En el otro extremo de esa escisión está Katherine, de quien se enamora de inmediato y a la que tiende un cerco, aparentemente casual, pero planificado paso a paso, hasta conquistarla (como relata la propia Katherine en el escrito final del libro, páginas 377-384). Ésta encarna para Salinas la idealización absoluta de la mujer, reúne para él todos los dones y encantos, sin límites y medida. Incluso da la impresión, si nos dejamos llevar por las descripciones de Salinas, que K. es una mujer mucho más joven, aunque, de hecho, sólo se llevasen seis años y K., cuando se conocieron, tuviera ya 35 años de edad.

Salinas, tras un breve encuentro con Katherine Alicante y Barcelona, entra en un estado de enorme absorción anímica, casi de trance, que le hará escribir una o varias cartas diarias, llamar por teléfono siempre que pueda (aun a riesgo de que sobrevengan consecuencias trágicas, como veremos más adelante) y encontrarse con ella siempre que sea posible, aunque eso ocurra, de hecho, muy de tarde en tarde (es decir, cuando no peligre su reputación o la posibilidad de ser sorprendido por terceros).
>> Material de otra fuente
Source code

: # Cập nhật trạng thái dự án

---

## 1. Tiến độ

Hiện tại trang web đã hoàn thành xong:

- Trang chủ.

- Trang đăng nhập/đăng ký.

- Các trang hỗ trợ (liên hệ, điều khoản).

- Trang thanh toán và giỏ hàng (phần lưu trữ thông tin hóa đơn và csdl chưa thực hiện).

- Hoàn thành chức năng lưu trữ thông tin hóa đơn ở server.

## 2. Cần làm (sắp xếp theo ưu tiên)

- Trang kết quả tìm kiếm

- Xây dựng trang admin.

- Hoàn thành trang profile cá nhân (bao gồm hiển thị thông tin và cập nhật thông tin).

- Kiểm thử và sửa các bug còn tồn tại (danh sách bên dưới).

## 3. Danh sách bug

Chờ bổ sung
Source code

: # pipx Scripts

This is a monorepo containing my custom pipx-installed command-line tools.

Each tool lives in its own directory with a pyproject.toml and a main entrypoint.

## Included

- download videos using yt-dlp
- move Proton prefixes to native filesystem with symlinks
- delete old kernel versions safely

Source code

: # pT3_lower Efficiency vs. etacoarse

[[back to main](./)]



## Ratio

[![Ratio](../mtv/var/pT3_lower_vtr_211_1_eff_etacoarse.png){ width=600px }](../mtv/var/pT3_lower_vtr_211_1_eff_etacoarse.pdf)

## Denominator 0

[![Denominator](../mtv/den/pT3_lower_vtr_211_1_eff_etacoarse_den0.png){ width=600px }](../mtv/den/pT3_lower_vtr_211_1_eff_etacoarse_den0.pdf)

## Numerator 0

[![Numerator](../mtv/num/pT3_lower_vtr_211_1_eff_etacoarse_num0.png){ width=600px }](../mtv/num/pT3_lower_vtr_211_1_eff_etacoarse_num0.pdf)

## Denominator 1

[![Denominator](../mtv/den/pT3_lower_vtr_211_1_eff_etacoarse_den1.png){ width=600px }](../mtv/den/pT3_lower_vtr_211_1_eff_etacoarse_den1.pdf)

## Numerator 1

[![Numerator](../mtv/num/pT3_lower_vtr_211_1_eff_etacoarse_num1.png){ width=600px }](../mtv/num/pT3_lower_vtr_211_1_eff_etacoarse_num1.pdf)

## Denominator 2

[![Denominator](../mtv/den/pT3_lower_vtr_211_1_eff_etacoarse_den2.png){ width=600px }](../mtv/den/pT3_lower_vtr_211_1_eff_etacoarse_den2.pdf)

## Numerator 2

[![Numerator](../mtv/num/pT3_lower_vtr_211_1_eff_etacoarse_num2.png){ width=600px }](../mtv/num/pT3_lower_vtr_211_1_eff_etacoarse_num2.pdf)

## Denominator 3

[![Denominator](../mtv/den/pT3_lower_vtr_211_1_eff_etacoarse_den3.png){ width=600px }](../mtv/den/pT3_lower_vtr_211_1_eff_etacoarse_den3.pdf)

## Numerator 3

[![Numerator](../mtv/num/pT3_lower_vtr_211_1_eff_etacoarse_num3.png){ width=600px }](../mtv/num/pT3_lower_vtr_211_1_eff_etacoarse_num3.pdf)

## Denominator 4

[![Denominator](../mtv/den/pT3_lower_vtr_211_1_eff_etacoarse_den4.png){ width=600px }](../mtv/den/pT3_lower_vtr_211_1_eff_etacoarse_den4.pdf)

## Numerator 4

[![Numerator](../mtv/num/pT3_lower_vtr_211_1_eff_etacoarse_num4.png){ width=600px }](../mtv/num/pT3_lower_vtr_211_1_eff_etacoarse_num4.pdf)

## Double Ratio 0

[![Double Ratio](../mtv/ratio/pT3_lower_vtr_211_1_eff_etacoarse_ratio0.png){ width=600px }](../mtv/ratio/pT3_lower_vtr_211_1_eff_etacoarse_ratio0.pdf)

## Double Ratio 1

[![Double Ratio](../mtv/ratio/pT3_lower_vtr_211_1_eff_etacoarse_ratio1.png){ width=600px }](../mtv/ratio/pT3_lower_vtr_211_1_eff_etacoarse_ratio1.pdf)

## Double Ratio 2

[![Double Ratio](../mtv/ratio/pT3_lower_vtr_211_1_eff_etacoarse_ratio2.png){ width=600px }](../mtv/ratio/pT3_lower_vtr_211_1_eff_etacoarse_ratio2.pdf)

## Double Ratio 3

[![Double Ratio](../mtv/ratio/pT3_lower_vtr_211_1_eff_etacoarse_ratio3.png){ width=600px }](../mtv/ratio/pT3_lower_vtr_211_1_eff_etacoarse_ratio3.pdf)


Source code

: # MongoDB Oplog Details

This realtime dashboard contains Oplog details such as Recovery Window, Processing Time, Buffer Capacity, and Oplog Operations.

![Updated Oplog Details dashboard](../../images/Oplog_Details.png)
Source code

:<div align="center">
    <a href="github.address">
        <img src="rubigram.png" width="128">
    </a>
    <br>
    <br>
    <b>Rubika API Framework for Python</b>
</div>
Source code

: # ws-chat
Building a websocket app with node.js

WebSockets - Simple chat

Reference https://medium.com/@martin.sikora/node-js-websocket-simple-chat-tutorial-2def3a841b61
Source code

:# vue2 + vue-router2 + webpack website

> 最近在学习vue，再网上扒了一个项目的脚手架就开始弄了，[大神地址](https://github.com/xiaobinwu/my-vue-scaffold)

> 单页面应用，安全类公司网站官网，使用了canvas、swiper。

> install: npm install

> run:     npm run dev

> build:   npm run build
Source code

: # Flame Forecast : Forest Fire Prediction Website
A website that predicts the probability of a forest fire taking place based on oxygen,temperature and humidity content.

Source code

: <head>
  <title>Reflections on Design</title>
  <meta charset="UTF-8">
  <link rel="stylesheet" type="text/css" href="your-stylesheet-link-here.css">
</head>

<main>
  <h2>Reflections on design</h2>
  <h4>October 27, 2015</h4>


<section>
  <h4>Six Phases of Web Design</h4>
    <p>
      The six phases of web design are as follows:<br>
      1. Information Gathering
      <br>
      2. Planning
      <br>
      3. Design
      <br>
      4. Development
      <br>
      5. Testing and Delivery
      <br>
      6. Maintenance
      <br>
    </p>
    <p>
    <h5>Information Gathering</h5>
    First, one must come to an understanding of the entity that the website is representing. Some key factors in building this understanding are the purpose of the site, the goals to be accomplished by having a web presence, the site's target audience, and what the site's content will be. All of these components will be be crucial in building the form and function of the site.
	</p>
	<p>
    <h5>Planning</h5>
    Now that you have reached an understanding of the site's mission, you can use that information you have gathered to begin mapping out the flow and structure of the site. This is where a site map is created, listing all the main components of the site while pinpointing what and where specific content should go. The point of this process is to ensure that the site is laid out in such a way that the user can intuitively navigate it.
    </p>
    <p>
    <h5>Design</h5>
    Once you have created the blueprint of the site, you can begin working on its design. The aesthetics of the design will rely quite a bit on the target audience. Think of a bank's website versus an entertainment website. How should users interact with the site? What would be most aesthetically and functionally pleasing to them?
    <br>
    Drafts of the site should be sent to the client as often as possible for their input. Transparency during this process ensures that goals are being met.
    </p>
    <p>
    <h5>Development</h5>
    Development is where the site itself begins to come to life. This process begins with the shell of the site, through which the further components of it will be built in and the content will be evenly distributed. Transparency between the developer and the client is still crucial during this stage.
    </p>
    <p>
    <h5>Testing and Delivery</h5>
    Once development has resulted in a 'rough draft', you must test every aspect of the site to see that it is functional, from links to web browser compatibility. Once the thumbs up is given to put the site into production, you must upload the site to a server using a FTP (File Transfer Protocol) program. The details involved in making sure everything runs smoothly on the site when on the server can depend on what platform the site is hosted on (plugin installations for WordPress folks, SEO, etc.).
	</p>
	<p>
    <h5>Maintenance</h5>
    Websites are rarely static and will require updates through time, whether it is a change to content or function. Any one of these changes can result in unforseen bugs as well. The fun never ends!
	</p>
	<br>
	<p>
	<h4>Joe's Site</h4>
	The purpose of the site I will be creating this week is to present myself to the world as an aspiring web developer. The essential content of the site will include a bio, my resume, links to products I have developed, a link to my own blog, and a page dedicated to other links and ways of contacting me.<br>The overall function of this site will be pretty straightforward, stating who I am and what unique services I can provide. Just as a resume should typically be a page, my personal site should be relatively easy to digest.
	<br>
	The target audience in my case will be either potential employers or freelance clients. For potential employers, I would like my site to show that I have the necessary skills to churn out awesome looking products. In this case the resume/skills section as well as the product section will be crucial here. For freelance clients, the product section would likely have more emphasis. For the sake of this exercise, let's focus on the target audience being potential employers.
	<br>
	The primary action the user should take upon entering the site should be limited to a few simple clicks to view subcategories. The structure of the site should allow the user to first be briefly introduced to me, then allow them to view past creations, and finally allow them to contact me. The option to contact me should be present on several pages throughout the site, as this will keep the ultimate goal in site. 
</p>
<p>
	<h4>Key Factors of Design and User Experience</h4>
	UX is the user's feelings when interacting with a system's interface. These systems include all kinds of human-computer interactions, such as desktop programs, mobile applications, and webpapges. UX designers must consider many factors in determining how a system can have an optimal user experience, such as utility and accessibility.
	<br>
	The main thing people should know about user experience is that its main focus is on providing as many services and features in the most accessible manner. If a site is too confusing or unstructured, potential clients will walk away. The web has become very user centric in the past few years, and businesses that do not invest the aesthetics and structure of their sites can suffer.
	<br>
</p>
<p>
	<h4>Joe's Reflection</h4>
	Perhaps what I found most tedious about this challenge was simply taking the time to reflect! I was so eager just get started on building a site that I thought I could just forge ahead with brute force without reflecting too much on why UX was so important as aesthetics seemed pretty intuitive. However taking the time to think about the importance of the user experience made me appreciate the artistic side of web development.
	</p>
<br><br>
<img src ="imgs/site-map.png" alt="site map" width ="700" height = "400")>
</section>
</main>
Esto explica la importancia que van adquiriendo las cartas entre Pedro y Katherine: “un puente de papel con la vida” (1, 22), lo “más sincero y espontáneo de mi vida” (59). Con ellas el mundo cotidiano empieza a difuminarse como realidad, a la vez que va adquiriendo mayor relieve la pura comunicación epistolar, empapada de una vivencia casi mística del amor. Paralelamente va aumentando de modo imparable la escisión interior de Salinas, que confiesa preferir “verte, mirarte, abrazarte con toda mi vida” (47), pero limitado a la escritura permanente, casi compulsiva de cartas. Salinas escribe y escribe cartas: en los hoteles, en su despacho, en el tren, incluso cuando forma parte de un tribunal de oposiciones en febrero de 1933: “Todos me creen absorto en las disertaciones de los candidatos”, pero él se dedica a escribir cartas en el cuaderno que le han proporcionado ad hoc, “cuaderno de mis infidelidades a mi deber, de mi fidelidad a mi K.” (67).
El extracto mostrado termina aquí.